Input records:

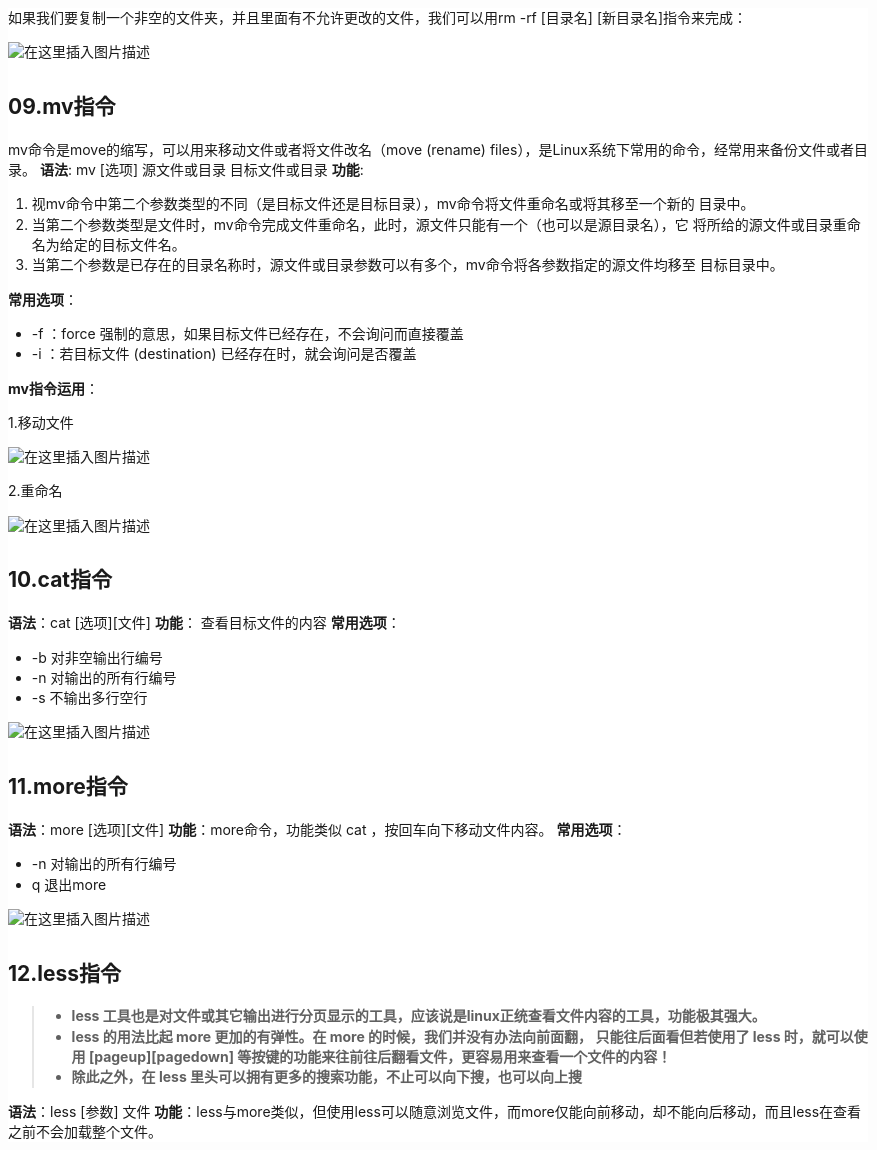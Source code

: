 
如果我们要复制一个非空的文件夹，并且里面有不允许更改的文件，我们可以用rm -rf [目录名] [新目录名]指令来完成：

![在这里插入图片描述](https://img-blog.csdnimg.cn/e765ffd8013446589fa0d46f783f5234.png)
## 09.mv指令
mv命令是move的缩写，可以用来移动文件或者将文件改名（move (rename) files），是Linux系统下常用的命令，经常用来备份文件或者目录。
**语法**: mv [选项] 源文件或目录 目标文件或目录
**功能**: 
1. 视mv命令中第二个参数类型的不同（是目标文件还是目标目录），mv命令将文件重命名或将其移至一个新的
目录中。
2. 当第二个参数类型是文件时，mv命令完成文件重命名，此时，源文件只能有一个（也可以是源目录名），它
将所给的源文件或目录重命名为给定的目标文件名。
3. 当第二个参数是已存在的目录名称时，源文件或目录参数可以有多个，mv命令将各参数指定的源文件均移至
目标目录中。

**常用选项**：
+ -f ：force 强制的意思，如果目标文件已经存在，不会询问而直接覆盖
+ -i ：若目标文件 (destination) 已经存在时，就会询问是否覆盖

**mv指令运用**：

1.移动文件

![在这里插入图片描述](https://img-blog.csdnimg.cn/4c4f68be4b41440094c412821c0488c9.png)

2.重命名

![在这里插入图片描述](https://img-blog.csdnimg.cn/da758f24d3b84c3abf60d85365f42f19.png)
## 10.cat指令
**语法**：cat [选项][文件] 
**功能**： 查看目标文件的内容
**常用选项**：
 - -b 对非空输出行编号
 - -n 对输出的所有行编号
 - -s 不输出多行空行

![在这里插入图片描述](https://img-blog.csdnimg.cn/e4acc4547f4f40799002d493bdbe3c83.png)
## 11.more指令
**语法**：more [选项][文件] 
**功能**：more命令，功能类似 cat ，按回车向下移动文件内容。
**常用选项**：
+ -n 对输出的所有行编号
+ q 退出more

![在这里插入图片描述](https://img-blog.csdnimg.cn/47e34b2b80fa45198427996eea46c1f2.png)
## 12.less指令

> + **less 工具也是对文件或其它输出进行分页显示的工具，应该说是linux正统查看文件内容的工具，功能极其强大。**
> + **less 的用法比起 more 更加的有弹性。在 more 的时候，我们并没有办法向前面翻， 只能往后面看但若使用了 less 时，就可以使用 [pageup][pagedown] 等按键的功能来往前往后翻看文件，更容易用来查看一个文件的内容！**
> + **除此之外，在 less 里头可以拥有更多的搜索功能，不止可以向下搜，也可以向上搜**
> 
**语法**：less [参数] 文件
**功能**：less与more类似，但使用less可以随意浏览文件，而more仅能向前移动，却不能向后移动，而且less在查看之前不会加载整个文件。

How to complete this task:
Looking over the records, find each line with the word "https" and copy it.

Exercise output:
![在这里插入图片描述](https://img-blog.csdnimg.cn/e765ffd8013446589fa0d46f783f5234.png)
![在这里插入图片描述](https://img-blog.csdnimg.cn/4c4f68be4b41440094c412821c0488c9.png)
![在这里插入图片描述](https://img-blog.csdnimg.cn/da758f24d3b84c3abf60d85365f42f19.png)
![在这里插入图片描述](https://img-blog.csdnimg.cn/e4acc4547f4f40799002d493bdbe3c83.png)
![在这里插入图片描述](https://img-blog.csdnimg.cn/47e34b2b80fa45198427996eea46c1f2.png)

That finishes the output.